A National Center for Health Statistics (NCHS) report in early February also showed that teen births have fallen to record-low levels.

Going hand-in-hand with the decline in the teen birth rate were decreases in the percentages of US boys and girls who became sexually active during their teen years and in the percentage of sexually active teens who did not use birth control, the CDC study found.

In 2009, less than half of teens -- 46 percent -- had had sexual intercourse, compared to 54 percent in 1991.

And among sexually active US teens, 12 percent said in 2009 that they did not use birth control the last time they had sex, compared to 16 percent 20 years ago.

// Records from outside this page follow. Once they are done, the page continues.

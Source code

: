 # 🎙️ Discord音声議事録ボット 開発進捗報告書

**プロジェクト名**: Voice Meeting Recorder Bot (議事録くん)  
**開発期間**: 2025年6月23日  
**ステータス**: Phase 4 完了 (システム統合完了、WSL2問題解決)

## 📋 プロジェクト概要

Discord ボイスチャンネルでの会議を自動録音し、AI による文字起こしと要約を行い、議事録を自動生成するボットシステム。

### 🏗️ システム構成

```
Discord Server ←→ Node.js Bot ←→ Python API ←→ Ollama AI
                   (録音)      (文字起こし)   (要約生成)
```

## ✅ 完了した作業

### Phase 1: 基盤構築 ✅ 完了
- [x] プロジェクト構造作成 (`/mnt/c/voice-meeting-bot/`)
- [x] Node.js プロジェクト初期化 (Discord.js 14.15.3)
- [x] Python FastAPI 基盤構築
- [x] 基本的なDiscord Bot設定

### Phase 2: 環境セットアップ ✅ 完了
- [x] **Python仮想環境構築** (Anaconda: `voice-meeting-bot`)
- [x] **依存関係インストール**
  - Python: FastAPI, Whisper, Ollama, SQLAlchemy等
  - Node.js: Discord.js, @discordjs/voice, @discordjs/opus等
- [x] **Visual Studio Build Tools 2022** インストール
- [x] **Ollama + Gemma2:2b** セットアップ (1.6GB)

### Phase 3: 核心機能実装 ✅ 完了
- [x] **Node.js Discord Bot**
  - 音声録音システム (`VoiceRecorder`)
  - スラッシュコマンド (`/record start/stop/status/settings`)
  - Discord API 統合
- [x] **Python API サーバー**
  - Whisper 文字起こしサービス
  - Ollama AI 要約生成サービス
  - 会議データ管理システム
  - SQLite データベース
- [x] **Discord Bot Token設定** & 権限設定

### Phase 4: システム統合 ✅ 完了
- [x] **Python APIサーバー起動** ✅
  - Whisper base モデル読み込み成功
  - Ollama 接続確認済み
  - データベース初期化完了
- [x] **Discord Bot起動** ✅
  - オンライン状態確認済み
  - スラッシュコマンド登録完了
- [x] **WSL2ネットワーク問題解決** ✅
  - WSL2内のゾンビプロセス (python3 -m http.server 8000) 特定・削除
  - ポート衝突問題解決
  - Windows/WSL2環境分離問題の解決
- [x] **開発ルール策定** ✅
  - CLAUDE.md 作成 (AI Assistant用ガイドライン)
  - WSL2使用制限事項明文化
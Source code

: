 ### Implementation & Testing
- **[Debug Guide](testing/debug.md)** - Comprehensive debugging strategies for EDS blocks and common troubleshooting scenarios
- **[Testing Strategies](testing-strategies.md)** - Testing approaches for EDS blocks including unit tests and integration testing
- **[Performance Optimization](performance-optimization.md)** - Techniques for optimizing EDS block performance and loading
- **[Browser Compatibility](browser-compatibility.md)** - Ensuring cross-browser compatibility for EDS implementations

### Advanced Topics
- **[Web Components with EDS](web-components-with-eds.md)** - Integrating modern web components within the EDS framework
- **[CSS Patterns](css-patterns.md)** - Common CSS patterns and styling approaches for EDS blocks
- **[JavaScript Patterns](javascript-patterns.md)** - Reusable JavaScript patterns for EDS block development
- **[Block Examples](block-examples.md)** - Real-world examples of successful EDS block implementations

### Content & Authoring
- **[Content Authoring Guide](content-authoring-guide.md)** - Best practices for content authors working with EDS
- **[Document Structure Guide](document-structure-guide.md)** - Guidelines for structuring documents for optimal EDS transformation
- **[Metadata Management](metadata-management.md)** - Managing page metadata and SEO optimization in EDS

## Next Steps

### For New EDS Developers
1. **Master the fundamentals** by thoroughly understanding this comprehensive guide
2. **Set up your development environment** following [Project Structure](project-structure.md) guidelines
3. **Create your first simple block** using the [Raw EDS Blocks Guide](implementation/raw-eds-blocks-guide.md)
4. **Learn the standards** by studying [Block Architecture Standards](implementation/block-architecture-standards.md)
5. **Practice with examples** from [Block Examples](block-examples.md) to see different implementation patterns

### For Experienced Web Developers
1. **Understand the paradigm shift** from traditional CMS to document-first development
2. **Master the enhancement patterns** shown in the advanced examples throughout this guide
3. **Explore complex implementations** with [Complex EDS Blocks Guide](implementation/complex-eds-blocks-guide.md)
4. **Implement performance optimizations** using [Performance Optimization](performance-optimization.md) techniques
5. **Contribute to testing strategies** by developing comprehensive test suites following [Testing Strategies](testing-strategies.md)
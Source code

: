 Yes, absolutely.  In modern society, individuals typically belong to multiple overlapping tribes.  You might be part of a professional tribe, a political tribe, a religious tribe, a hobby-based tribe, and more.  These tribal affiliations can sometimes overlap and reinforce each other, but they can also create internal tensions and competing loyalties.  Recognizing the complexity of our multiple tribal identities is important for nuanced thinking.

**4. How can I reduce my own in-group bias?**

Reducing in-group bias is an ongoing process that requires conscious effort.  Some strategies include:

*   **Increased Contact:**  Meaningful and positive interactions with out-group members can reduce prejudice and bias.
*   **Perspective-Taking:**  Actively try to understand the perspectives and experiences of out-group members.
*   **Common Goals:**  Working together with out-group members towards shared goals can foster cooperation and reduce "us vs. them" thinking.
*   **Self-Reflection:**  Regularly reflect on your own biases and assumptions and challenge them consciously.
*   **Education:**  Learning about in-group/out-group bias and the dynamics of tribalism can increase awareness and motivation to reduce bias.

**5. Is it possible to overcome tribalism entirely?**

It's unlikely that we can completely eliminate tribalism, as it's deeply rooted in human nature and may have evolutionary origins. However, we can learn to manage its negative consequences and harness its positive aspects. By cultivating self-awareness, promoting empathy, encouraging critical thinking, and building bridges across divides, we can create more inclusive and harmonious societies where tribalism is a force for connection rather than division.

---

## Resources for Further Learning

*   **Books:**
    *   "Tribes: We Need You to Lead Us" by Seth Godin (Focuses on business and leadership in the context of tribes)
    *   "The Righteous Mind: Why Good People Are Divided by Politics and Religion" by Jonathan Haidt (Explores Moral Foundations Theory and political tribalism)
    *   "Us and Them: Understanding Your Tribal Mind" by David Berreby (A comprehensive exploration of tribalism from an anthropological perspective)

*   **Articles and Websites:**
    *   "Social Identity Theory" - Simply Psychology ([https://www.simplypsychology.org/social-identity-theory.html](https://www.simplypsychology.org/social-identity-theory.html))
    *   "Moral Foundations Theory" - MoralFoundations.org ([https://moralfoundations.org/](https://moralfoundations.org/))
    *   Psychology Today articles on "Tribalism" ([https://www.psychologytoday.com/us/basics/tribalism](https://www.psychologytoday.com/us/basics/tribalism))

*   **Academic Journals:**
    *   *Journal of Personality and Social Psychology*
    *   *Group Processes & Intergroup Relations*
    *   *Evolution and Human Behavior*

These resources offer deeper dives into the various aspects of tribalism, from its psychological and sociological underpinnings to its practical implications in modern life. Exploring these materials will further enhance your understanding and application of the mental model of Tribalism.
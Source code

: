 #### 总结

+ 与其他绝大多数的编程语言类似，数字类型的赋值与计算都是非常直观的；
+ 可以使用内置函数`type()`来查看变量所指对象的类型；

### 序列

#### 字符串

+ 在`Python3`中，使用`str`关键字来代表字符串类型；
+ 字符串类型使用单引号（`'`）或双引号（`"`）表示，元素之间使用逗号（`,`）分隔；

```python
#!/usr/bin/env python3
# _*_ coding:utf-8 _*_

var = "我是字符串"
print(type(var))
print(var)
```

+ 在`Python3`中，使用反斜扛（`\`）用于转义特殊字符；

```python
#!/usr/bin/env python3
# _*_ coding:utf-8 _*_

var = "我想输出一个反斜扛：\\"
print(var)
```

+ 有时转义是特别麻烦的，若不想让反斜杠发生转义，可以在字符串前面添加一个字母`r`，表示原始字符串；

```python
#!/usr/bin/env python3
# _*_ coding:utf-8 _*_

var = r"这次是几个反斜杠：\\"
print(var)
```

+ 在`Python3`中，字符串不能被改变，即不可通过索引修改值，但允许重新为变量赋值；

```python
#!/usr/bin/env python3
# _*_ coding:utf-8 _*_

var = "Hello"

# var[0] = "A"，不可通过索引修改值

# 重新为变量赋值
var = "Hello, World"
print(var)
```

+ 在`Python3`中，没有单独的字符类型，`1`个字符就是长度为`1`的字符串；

Teen births raise concern because babies born to teens are more likely to be underweight or preterm than infants born to older women, and are more likely to die during infancy, both the CDC and NCHS reports say.

"Teen childbearing also perpetuates a cycle of disadvantage: teen mothers are less likely to finish high school, and their children are more likely to have low school achievement, drop out of high school, and give birth themselves as teens," the CDC report said.

"Each year, teen childbearing costs the United States approximately $6 billion in lost tax revenue and nearly $3 billion in public expenditures. However, these costs are $6.7 billion lower than they would have been had teen childbearing not decreased."

But, despite the good news, the US teen birth rate remains one of the highest in developed countries, says the CDC report, citing the most recent available UN data.

According to the UN Demographic Yearbook 2008, the teen birth rate in Canada was 14 per 1,000 girls, in Japan it was five per 1,000 and in Singapore around six per 1,000 girls.

In France and Germany in 2008, around 10 babies were born to every 1,000 girls age 15 to 19.

The highest teen birth rate in Europe was in Bulgaria, where in 2008, 43.4 babies were born per 1,000 teen girls.

To bring down the US rate, "teens need sex education, the opportunity to talk with their parents about pregnancy prevention, and those who become sexually active need access to affordable, effective birth control," the CDC said.

But only around two-thirds of girls and just over half of boys in the United States received sex education about both abstinence and birth control, and even smaller percentages -- 44 percent of girls and fewer than three in 10 boys -- spoke with their parents about sex.

Sexually active girls were more likely to have received a method of birth control or a prescription for a contraceptive method from a health care provider if they had had a sex talk with their parents.

Sixty-four percent of girls who spoke with their parents about sex had access to a method of birth control compared to 37 percent who had not had the sex chat.

Last month, two Democratic Party lawmakers proposed a bill to end funding for abstinence-only sex education, saying the policy favored by the administration of former president George W. Bush had wasted more than $1.5 billion.